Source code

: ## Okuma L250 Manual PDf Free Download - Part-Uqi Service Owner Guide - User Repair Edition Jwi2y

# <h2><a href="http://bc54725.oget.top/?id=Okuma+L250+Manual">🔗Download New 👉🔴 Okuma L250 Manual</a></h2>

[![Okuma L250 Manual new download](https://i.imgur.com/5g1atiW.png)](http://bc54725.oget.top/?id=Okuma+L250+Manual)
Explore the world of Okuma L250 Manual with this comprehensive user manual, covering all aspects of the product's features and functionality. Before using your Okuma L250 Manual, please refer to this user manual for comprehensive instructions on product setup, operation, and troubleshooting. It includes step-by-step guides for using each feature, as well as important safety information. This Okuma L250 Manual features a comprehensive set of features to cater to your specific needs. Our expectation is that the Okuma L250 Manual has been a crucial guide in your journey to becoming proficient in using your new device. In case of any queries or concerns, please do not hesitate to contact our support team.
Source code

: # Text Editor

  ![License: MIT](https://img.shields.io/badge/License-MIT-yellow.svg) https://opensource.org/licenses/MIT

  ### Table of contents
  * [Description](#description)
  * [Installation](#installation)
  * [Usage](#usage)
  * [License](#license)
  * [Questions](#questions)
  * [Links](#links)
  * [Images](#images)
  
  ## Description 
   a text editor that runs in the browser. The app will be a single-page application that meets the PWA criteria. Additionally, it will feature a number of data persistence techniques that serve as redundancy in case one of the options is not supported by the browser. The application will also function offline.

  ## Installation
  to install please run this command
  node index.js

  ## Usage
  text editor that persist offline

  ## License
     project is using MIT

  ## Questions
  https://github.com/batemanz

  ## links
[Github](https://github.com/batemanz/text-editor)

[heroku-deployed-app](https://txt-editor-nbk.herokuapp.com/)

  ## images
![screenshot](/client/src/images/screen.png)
......
Required action: Go through the records and copy each one exactly.

Answer below:
Source code

: ## Okuma L250 Manual PDf Free Download - Part-Uqi Service Owner Guide - User Repair Edition Jwi2y

# <h2><a href="http://bc54725.oget.top/?id=Okuma+L250+Manual">🔗Download New 👉🔴 Okuma L250 Manual</a></h2>

[![Okuma L250 Manual new download](https://i.imgur.com/5g1atiW.png)](http://bc54725.oget.top/?id=Okuma+L250+Manual)
Explore the world of Okuma L250 Manual with this comprehensive user manual, covering all aspects of the product's features and functionality. Before using your Okuma L250 Manual, please refer to this user manual for comprehensive instructions on product setup, operation, and troubleshooting. It includes step-by-step guides for using each feature, as well as important safety information. This Okuma L250 Manual features a comprehensive set of features to cater to your specific needs. Our expectation is that the Okuma L250 Manual has been a crucial guide in your journey to becoming proficient in using your new device. In case of any queries or concerns, please do not hesitate to contact our support team.
Source code

: # Text Editor

  ![License: MIT](https://img.shields.io/badge/License-MIT-yellow.svg) https://opensource.org/licenses/MIT

  ### Table of contents
  * [Description](#description)
  * [Installation](#installation)
  * [Usage](#usage)
  * [License](#license)
  * [Questions](#questions)
  * [Links](#links)
  * [Images](#images)
  
  ## Description 
   a text editor that runs in the browser. The app will be a single-page application that meets the PWA criteria. Additionally, it will feature a number of data persistence techniques that serve as redundancy in case one of the options is not supported by the browser. The application will also function offline.

  ## Installation
  to install please run this command
  node index.js

  ## Usage
  text editor that persist offline

  ## License
     project is using MIT

  ## Questions
  https://github.com/batemanz

  ## links
[Github](https://github.com/batemanz/text-editor)

[heroku-deployed-app](https://txt-editor-nbk.herokuapp.com/)

  ## images
![screenshot](/client/src/images/screen.png)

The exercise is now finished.